У самого порога меня догнали Главный министр и князь Хатикани. Вообще-то Шедаду, еще не сформировавшему свое министерство царского двора (и даже плана мне не представившего), делать на обсуждении колонизации степей было особо нечего, но из вежливости его все-таки позвали. И вот теперь, молчавший все время князь явно хотел что-то до меня донести.
— Слушаю тебя, дорогой друг. — ласково (ну, насколько вообще мог) обратился я к нему. — Случилось чего?
— Боюсь, государь, мы упустили еще один момент. — вздохнул Шедад. — Женщин.
— А что с ними не слава Солнцу? — удивился я.
— С ними все хорошо. — ответил князь. — Без них все плохо.
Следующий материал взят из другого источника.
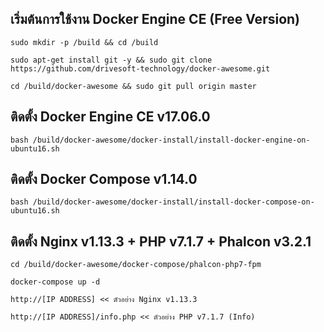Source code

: เริ่มต้นการใช้งาน Docker Engine CE (Free Version)
---------------------------------------------------

```
sudo mkdir -p /build && cd /build

sudo apt-get install git -y && sudo git clone https://github.com/drivesoft-technology/docker-awesome.git

cd /build/docker-awesome && sudo git pull origin master
```


ติดตั้ง Docker Engine CE v17.06.0
---------------------------------------------------

```
bash /build/docker-awesome/docker-install/install-docker-engine-on-ubuntu16.sh
```


ติดตั้ง Docker Compose v1.14.0
---------------------------------------------------

```
bash /build/docker-awesome/docker-install/install-docker-compose-on-ubuntu16.sh
```


ติดตั้ง Nginx v1.13.3 + PHP v7.1.7 + Phalcon v3.2.1
---------------------------------------------------

```
cd /build/docker-awesome/docker-compose/phalcon-php7-fpm

docker-compose up -d
```

```
http://[IP ADDRESS] << ตัวอย่าง Nginx v1.13.3

http://[IP ADDRESS]/info.php << ตัวอย่าง PHP v7.1.7 (Info) 
```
— Спорное утверждение. — хмыкнул я. — Но — продолжай, а то я смысл твоих речей пока никак не уразумею.
— Среди преступников женщин мало, а среди тех, кого посылают на каторгу или эшафот и того меньше. Если же на год, а то и более того, посадить в крепость одних только мужиков, то начнется всяческое непотребство. Друджи бы с ними, с татями, но и солдатам как-то пар надо будет выпускать. Слышал я, что примас ратовал за то, чтобы из столицы выслать всех гулящих девок…
— Тогда уже в Аарте непотребство начнется. — отрезал я. — Спасибо, не надо. Будем как-то иначе вопрос решать, без бесплатной раздачи блудниц жуликам и ворам. Спасибо, что обратил на этот вопрос мое внимание — никогда не сомневался в твоем незамутненном разуме.
Практически стерильном. На моей памяти едва ли не впервые им воспользовался.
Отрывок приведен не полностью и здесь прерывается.